DIRECTIONS: Scan the records below for the line with "Similar to TRPO, PPO" and the line with "The PPO variant". Repeat those two lines and every line between them exactly, and nothing else.
----- GIVEN DATA -----
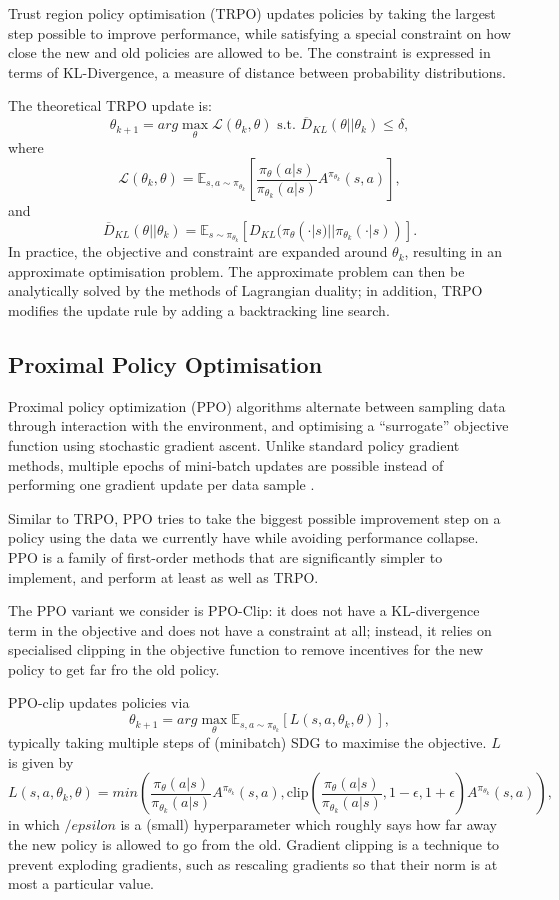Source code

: \documentclass{article}
\begin{document}
Trust region policy optimisation (TRPO) updates policies by taking the largest step possible to improve performance, while satisfying a special constraint on how close the new and old policies are allowed to be. The constraint is expressed in terms of KL-Divergence, a measure of distance between probability distributions.

The theoretical TRPO update is: $$\theta_{k+1} = arg \max_\theta \mathcal{L}(\theta_k, \theta) \text{ s.t. } \overline{D}_{KL}(\theta || \theta_k) \leq \delta,$$ where $$\mathcal{L}(\theta_k, \theta) = \mathbb{E}_{s, a \sim \pi_{\theta_k}} \left[ \frac{\pi_\theta(a|s)}{\pi_{\theta_k}(a|s)} A^{\pi_{\theta_k}}(s,a) \right],$$ and $$ \overline{D}_{KL}(\theta||\theta_k) = \mathbb{E}_{s \sim \pi_{\theta_k}} \left[ D_{KL}(\pi_\theta(\cdot|s) || \pi_{\theta_k}(\cdot|s)) \right].$$ In practice, the objective and constraint are expanded around $\theta_k$, resulting in an approximate optimisation problem. The approximate problem can then be analytically solved by the methods of Lagrangian duality; in addition, TRPO modifies the update rule by adding a backtracking line search.  

\subsection{Proximal Policy Optimisation}

Proximal policy optimization (PPO) algorithms alternate between sampling data through interaction with the environment, and optimising a ``surrogate'' objective function using stochastic gradient ascent. Unlike standard policy gradient methods, multiple epochs of mini-batch updates are possible instead of performing one gradient update per data sample \cite{DBLP:journals/corr/SchulmanWDRK17}.

Similar to TRPO, PPO tries to take the biggest possible improvement step on a policy using the data we currently have while avoiding performance collapse. PPO is a family of first-order methods that are significantly simpler to implement, and perform at least as well as TRPO.

The PPO variant we consider is PPO-Clip: it does not have a KL-divergence term in the objective and does not have a constraint at all; instead, it relies on specialised clipping in the objective function to remove incentives for the new policy to get far fro the old policy.

PPO-clip updates policies via $$\theta_{k+1} = arg \max_\theta \mathbb{E}_{s,a \sim \pi_{\theta_k}} \left[ L(s,a,\theta_k,\theta) \right],$$ typically taking multiple steps of (minibatch) SDG to maximise the objective. $L$ is given by $$L(s,a,\theta_k,\theta) = min \left(\frac{\pi_\theta(a|s)}{\pi_{\theta_k}(a|s)} A^{\pi_{\theta_k}}(s,a), \text{clip} \left( \frac{\pi_\theta(a|s)}{\pi_{\theta_k}(a|s)}, 1 - \epsilon, 1 + \epsilon \right) A^{\pi_{\theta_k}}(s,a) \right),$$ in which $/epsilon$ is a (small) hyperparameter which roughly says how far away the new policy is allowed to go from the old. Gradient clipping is a technique to prevent exploding gradients, such as rescaling gradients so that their norm is at most a particular value. 
\end{document}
-----
RESULT FOR THIS TASK:
Similar to TRPO, PPO tries to take the biggest possible improvement step on a policy using the data we currently have while avoiding performance collapse. PPO is a family of first-order methods that are significantly simpler to implement, and perform at least as well as TRPO.

The PPO variant we consider is PPO-Clip: it does not have a KL-divergence term in the objective and does not have a constraint at all; instead, it relies on specialised clipping in the objective function to remove incentives for the new policy to get far fro the old policy.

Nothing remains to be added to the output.